Sonore
Blue Tomato
24.02.2005


Ken Vandermark / Mats Gustafsson / Peter Brötzmann
 


Die drei Luftsäulenartisten zusammen an einem Abend, an einen Platz, bei einem Konzert hören zu können, ist natürlich eine Sensation. Wenn es einem kleinen Jazzclub gelingt einen solchen Fisch an Land zu ziehen, dann kann man sich durchaus fühlen, als wäre Geburtstag, Weihnachten und Ostern an einem Tag zusammengefallen. Das Engagement und die persönliche Einsatz-und Risikobereitschaft des Hausherrn, Günter Werner, hat dieses Konzert schließlich möglich gemacht. Mit dem Flieger aus Rom kommend, haben die drei Giganten in der Tomate eine deutliche Duftspur hinterlassen. Peter Brötzmann, the elder statesman, sichtlich wohlgelaunt und in superber Form, führte die young lions zu einem großen Auftritt. Der typische überfallsartige Beginn jedes Sets konnte noch als typisch Brötzmann gehört werden aber dann emanzipierten sich Ken und Mats und es wurde eine ausgewogene und stimmige Darbietung, bei der alle drei Bläser ihre Stärken, Finessen, technischen Möglichkeiten zeigen können. Peter Brötzmann ist immer Brötzmann und das ist gut so aber und das ist wunderbar, er hat sich in den letzten Jahren vom kraftvollen Powerbläser zum wunderbaren Balladenmann entwickelt. Alter schützt nicht vor Weiterentwicklung, könnte man ein wenig provokant sagen. Mats Gustafsson, der gar nicht kühle Schwede, zeigte in seiner unnachahmlichen Art und Weise, wo der 'Bartel den Most' holt. Kategorisierungen helfen nicht, nur der Versuch diesem Berserkertum einen angemessenen Namen zu geben, bringt mich darauf es akustischen Punk oder Noisejazz zu nennen, wohl wissend, dass damit nur unzureichende Schlagworte formuliert werden. Trotzdem und das ist ja das Beindruckende:  Gustafsson, steht genauso für brachiale Ausbrüche am Saxophon, wie auch und das darf man ja keinesfalls vergessen, für Präzision und musikalisches Einfühlungsvermögen. Dieses Verwachsensein mit dem Instrument, dem Baritonsaxophon, dessen Sperrigkeiten und Schwerfälligkeiten bei ihm plötzlich kein Thema mehr sind. Ken Vandermark ist auch auf dem Bariton zu hören und kann mit seiner eher intellektuellen Spielweise beeindrucken. Natürlich kann er auch zur Attacke blasen und den Kraftprotz heraushängen lassen aber diese schiere körperliche Gewalt, überlässt er dem Schweden.
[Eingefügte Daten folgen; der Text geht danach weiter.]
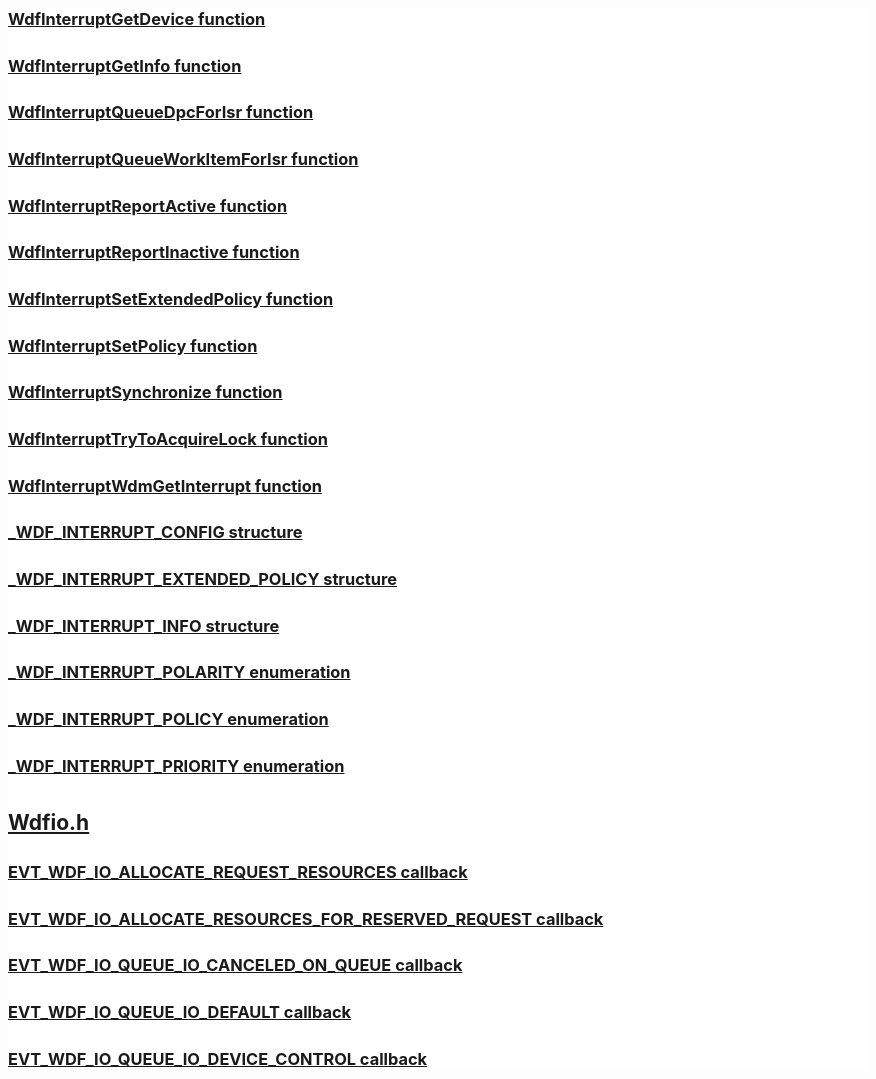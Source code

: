 ### [WdfInterruptGetDevice function](../wdfinterrupt/nf-wdfinterrupt-wdfinterruptgetdevice.md)
### [WdfInterruptGetInfo function](../wdfinterrupt/nf-wdfinterrupt-wdfinterruptgetinfo.md)
### [WdfInterruptQueueDpcForIsr function](../wdfinterrupt/nf-wdfinterrupt-wdfinterruptqueuedpcforisr.md)
### [WdfInterruptQueueWorkItemForIsr function](../wdfinterrupt/nf-wdfinterrupt-wdfinterruptqueueworkitemforisr.md)
### [WdfInterruptReportActive function](../wdfinterrupt/nf-wdfinterrupt-wdfinterruptreportactive.md)
### [WdfInterruptReportInactive function](../wdfinterrupt/nf-wdfinterrupt-wdfinterruptreportinactive.md)
### [WdfInterruptSetExtendedPolicy function](../wdfinterrupt/nf-wdfinterrupt-wdfinterruptsetextendedpolicy.md)
### [WdfInterruptSetPolicy function](../wdfinterrupt/nf-wdfinterrupt-wdfinterruptsetpolicy.md)
### [WdfInterruptSynchronize function](../wdfinterrupt/nf-wdfinterrupt-wdfinterruptsynchronize.md)
### [WdfInterruptTryToAcquireLock function](../wdfinterrupt/nf-wdfinterrupt-wdfinterrupttrytoacquirelock.md)
### [WdfInterruptWdmGetInterrupt function](../wdfinterrupt/nf-wdfinterrupt-wdfinterruptwdmgetinterrupt.md)
### [_WDF_INTERRUPT_CONFIG structure](../wdfinterrupt/ns-wdfinterrupt-_wdf_interrupt_config.md)
### [_WDF_INTERRUPT_EXTENDED_POLICY structure](../wdfinterrupt/ns-wdfinterrupt-_wdf_interrupt_extended_policy.md)
### [_WDF_INTERRUPT_INFO structure](../wdfinterrupt/ns-wdfinterrupt-_wdf_interrupt_info.md)
### [_WDF_INTERRUPT_POLARITY enumeration](../wdfinterrupt/ne-wdfinterrupt-_wdf_interrupt_polarity.md)
### [_WDF_INTERRUPT_POLICY enumeration](../wdfinterrupt/ne-wdfinterrupt-_wdf_interrupt_policy.md)
### [_WDF_INTERRUPT_PRIORITY enumeration](../wdfinterrupt/ne-wdfinterrupt-_wdf_interrupt_priority.md)
## [Wdfio.h](../wdfio/index.md)
### [EVT_WDF_IO_ALLOCATE_REQUEST_RESOURCES callback](../wdfio/nc-wdfio-evt_wdf_io_allocate_request_resources.md)
### [EVT_WDF_IO_ALLOCATE_RESOURCES_FOR_RESERVED_REQUEST callback](../wdfio/nc-wdfio-evt_wdf_io_allocate_resources_for_reserved_request.md)
### [EVT_WDF_IO_QUEUE_IO_CANCELED_ON_QUEUE callback](../wdfio/nc-wdfio-evt_wdf_io_queue_io_canceled_on_queue.md)
### [EVT_WDF_IO_QUEUE_IO_DEFAULT callback](../wdfio/nc-wdfio-evt_wdf_io_queue_io_default.md)
### [EVT_WDF_IO_QUEUE_IO_DEVICE_CONTROL callback](../wdfio/nc-wdfio-evt_wdf_io_queue_io_device_control.md)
Zwei Sets, randvoll mit moderner, freier Musik, die von der Konzeption her selbstverständlich Absprachen und Vorgaben als Basis hatten, die immer wieder eine Rollenzuteilung hörbar machte,  Begleitfunktionen elegant zuordnete, das Miteinander einer größeren Ordnung unterwarf. Vandermark war es, der auch am Tenor und vor allem an der Klarinette zu hören war, dem es gelang seine Improvisationsfuriosi immer wieder in Themen zu fokussieren, so die Rolle des Traditionalisten in diesem kongenialen Trio übernahm. Spielen bis zur völligen Verausgabung, alles geben und noch ein bisschen mehr, das erlebte man an diesem denkwürdigen Abend im Wiener Jazzclub 'Blue Tomato'.